[Extracted records]
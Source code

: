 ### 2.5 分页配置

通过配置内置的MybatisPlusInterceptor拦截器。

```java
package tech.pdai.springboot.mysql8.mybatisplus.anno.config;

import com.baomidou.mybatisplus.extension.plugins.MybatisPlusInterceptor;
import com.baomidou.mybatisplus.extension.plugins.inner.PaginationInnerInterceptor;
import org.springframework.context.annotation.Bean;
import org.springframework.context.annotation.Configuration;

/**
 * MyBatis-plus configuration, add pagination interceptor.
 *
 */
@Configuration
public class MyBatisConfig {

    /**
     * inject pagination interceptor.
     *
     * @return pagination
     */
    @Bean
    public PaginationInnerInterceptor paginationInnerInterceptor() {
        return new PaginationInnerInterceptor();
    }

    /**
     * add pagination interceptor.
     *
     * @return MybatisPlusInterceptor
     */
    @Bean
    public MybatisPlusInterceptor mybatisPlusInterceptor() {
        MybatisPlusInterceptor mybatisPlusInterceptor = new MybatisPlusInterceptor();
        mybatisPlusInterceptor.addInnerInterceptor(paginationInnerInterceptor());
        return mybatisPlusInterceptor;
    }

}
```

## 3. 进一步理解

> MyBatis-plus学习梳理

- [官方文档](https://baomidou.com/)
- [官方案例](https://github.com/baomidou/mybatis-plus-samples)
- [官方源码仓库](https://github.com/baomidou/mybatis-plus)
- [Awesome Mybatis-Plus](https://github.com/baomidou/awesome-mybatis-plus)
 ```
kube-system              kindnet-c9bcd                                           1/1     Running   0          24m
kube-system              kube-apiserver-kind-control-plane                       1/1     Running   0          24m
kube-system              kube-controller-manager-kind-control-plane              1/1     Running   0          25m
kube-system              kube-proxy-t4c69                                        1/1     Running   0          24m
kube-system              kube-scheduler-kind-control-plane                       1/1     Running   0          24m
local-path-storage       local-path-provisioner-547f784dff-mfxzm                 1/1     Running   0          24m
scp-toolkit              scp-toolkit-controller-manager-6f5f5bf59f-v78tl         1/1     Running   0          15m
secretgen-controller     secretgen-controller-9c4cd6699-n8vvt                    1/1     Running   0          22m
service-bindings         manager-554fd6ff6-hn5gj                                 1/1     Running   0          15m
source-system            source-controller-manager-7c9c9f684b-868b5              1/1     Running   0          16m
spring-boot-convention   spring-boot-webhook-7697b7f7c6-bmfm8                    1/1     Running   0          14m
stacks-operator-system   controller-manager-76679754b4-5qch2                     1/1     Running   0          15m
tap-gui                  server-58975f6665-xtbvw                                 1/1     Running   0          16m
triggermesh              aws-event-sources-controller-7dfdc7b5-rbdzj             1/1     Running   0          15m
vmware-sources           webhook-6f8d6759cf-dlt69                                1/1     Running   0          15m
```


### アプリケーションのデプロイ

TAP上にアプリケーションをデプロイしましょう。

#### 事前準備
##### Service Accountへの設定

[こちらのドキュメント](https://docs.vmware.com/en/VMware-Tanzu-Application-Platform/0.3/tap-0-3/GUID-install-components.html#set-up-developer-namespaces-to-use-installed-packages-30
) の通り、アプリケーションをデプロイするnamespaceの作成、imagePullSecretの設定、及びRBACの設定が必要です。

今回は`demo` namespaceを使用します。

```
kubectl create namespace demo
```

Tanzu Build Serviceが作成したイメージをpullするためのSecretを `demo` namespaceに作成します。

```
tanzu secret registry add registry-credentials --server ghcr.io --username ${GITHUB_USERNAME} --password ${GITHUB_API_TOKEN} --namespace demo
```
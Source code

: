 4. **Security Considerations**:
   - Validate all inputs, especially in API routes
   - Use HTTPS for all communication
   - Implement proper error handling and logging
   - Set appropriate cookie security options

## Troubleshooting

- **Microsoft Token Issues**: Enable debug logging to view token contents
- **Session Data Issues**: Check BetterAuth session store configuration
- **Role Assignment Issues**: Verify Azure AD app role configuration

[TASK]
Retype exactly, and only, the lines that run from the one with "TAP上にアプリケーションをデプロイしましょう。" through the final line of the entries.

[FINISHED EXERCISE]
TAP上にアプリケーションをデプロイしましょう。

#### 事前準備
##### Service Accountへの設定

[こちらのドキュメント](https://docs.vmware.com/en/VMware-Tanzu-Application-Platform/0.3/tap-0-3/GUID-install-components.html#set-up-developer-namespaces-to-use-installed-packages-30
) の通り、アプリケーションをデプロイするnamespaceの作成、imagePullSecretの設定、及びRBACの設定が必要です。

今回は`demo` namespaceを使用します。

```
kubectl create namespace demo
```

Tanzu Build Serviceが作成したイメージをpullするためのSecretを `demo` namespaceに作成します。

```
tanzu secret registry add registry-credentials --server ghcr.io --username ${GITHUB_USERNAME} --password ${GITHUB_API_TOKEN} --namespace demo
```
Source code

: 4. **Security Considerations**:
   - Validate all inputs, especially in API routes
   - Use HTTPS for all communication
   - Implement proper error handling and logging
   - Set appropriate cookie security options

## Troubleshooting

- **Microsoft Token Issues**: Enable debug logging to view token contents
- **Session Data Issues**: Check BetterAuth session store configuration
- **Role Assignment Issues**: Verify Azure AD app role configuration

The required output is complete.